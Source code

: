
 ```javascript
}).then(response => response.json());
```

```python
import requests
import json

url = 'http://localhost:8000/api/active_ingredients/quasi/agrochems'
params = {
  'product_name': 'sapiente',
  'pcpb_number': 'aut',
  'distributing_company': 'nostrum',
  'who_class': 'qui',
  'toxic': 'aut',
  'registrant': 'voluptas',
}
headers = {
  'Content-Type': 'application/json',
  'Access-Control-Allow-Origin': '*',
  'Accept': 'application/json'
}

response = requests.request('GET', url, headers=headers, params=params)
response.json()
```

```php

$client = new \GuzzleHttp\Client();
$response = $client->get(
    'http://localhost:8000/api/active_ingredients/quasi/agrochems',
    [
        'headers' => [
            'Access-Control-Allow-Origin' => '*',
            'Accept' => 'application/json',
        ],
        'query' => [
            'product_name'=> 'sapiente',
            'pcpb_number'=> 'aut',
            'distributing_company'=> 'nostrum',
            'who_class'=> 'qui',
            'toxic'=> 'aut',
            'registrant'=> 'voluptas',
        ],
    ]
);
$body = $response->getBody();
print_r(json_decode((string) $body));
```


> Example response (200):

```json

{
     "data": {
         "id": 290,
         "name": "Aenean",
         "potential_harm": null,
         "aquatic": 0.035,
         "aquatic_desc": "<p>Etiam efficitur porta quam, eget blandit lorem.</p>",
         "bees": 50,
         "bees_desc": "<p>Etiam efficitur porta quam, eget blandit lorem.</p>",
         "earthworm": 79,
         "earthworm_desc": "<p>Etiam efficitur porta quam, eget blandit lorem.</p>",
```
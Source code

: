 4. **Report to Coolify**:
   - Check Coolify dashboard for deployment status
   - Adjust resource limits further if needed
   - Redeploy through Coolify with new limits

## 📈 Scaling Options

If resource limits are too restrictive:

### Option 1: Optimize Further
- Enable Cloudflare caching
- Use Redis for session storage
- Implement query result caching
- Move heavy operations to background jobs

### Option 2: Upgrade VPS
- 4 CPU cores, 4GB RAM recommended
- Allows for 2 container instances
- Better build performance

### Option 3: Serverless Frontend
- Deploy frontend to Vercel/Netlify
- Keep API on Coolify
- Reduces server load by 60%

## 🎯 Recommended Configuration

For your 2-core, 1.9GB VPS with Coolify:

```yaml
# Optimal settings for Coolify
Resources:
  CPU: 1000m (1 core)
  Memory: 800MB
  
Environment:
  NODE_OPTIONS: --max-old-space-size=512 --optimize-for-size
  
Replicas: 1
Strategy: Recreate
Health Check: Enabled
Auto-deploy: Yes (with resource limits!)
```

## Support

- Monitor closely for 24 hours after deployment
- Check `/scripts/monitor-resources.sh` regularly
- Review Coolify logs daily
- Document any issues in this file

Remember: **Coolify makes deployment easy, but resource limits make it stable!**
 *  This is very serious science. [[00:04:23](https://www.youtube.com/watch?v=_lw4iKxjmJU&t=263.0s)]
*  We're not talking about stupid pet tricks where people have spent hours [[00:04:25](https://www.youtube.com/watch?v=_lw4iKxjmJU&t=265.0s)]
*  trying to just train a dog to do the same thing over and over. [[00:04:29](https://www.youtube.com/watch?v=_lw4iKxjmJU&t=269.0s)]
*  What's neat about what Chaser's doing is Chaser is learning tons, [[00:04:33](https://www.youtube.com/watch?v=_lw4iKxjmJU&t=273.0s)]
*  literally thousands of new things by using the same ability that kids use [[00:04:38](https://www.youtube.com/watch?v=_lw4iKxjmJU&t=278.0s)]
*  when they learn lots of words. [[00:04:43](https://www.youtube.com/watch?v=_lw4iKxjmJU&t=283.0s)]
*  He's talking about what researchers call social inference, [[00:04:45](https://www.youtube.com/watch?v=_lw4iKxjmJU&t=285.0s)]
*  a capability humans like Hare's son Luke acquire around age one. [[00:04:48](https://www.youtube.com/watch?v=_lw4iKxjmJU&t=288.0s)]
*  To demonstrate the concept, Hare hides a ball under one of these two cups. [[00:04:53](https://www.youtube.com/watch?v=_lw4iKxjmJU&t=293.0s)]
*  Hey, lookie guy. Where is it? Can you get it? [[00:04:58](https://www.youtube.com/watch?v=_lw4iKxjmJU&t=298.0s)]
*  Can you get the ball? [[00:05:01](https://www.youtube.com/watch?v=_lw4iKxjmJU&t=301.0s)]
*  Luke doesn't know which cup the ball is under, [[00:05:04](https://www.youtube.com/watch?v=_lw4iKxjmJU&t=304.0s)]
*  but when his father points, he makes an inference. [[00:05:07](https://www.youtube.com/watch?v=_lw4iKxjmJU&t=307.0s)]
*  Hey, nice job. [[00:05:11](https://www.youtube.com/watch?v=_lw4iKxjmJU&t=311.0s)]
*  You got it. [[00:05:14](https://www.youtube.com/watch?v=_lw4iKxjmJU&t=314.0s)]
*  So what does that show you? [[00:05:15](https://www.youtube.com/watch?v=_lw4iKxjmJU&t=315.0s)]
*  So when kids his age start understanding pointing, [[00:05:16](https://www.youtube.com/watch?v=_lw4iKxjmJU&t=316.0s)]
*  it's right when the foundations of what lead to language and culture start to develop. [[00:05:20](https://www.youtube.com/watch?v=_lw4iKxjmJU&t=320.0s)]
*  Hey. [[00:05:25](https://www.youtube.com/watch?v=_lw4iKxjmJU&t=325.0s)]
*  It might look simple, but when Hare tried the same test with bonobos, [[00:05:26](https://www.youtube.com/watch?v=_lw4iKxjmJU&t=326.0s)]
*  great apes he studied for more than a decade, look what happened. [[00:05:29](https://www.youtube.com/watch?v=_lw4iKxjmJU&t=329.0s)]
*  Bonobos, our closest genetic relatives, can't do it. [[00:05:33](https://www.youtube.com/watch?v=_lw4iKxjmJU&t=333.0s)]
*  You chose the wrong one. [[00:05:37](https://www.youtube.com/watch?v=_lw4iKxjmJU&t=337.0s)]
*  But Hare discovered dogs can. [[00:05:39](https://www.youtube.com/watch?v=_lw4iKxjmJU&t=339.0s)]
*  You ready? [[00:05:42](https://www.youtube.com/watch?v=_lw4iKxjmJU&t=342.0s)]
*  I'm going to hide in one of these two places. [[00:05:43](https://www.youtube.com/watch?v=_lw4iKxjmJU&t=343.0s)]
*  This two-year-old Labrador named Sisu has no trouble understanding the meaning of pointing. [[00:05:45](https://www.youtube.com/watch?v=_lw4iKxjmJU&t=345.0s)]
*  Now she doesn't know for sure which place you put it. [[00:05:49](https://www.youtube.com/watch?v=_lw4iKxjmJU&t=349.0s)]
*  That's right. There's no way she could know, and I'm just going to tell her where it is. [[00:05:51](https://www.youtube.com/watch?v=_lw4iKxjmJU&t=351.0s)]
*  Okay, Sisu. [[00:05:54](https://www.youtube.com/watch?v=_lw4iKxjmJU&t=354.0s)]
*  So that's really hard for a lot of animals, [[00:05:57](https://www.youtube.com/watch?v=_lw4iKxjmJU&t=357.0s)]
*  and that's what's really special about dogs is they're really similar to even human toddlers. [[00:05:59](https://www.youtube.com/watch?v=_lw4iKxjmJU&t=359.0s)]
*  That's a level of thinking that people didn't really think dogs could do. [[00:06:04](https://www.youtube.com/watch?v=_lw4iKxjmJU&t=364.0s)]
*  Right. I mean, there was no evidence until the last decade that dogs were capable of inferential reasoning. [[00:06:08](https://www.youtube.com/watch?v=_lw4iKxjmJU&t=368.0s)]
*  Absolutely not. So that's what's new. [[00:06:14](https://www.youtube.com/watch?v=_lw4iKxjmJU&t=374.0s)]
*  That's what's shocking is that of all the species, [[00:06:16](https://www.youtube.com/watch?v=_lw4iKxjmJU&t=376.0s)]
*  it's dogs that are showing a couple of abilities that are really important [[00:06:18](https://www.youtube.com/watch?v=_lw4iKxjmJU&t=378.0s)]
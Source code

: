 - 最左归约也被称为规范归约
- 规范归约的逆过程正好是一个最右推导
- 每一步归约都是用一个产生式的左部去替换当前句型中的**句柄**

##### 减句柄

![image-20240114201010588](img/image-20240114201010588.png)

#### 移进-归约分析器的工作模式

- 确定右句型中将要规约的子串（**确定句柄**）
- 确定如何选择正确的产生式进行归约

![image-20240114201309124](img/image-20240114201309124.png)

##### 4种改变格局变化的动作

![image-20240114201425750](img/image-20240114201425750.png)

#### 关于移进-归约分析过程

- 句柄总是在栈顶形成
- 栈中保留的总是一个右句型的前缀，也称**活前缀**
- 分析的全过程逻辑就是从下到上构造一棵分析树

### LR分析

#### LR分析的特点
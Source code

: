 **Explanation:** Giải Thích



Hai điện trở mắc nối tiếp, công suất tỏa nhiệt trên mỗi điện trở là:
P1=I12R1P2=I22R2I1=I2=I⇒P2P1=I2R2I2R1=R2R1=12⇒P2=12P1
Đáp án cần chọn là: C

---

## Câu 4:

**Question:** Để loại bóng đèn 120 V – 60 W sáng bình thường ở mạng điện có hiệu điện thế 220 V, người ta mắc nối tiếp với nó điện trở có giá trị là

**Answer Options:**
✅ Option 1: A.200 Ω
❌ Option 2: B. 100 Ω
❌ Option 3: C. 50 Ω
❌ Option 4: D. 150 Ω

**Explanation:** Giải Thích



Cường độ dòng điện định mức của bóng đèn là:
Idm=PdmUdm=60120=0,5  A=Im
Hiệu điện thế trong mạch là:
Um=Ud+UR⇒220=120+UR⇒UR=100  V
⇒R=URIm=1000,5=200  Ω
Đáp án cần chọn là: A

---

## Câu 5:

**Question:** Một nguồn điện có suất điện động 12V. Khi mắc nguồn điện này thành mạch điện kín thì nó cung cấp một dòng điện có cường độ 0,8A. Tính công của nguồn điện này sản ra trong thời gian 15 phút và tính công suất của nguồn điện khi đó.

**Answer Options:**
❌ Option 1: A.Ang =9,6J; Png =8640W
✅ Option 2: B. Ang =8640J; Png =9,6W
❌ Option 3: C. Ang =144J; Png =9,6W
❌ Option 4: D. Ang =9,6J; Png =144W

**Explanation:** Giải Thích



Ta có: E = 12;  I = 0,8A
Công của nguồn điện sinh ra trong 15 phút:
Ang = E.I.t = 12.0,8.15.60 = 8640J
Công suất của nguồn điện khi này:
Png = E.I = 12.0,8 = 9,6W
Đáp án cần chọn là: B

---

Exercise goal — Pull out every line of the records above that contains the word "efficitur".

Answer to the problem —
         "aquatic_desc": "<p>Etiam efficitur porta quam, eget blandit lorem.</p>",
         "bees_desc": "<p>Etiam efficitur porta quam, eget blandit lorem.</p>",
         "earthworm_desc": "<p>Etiam efficitur porta quam, eget blandit lorem.</p>",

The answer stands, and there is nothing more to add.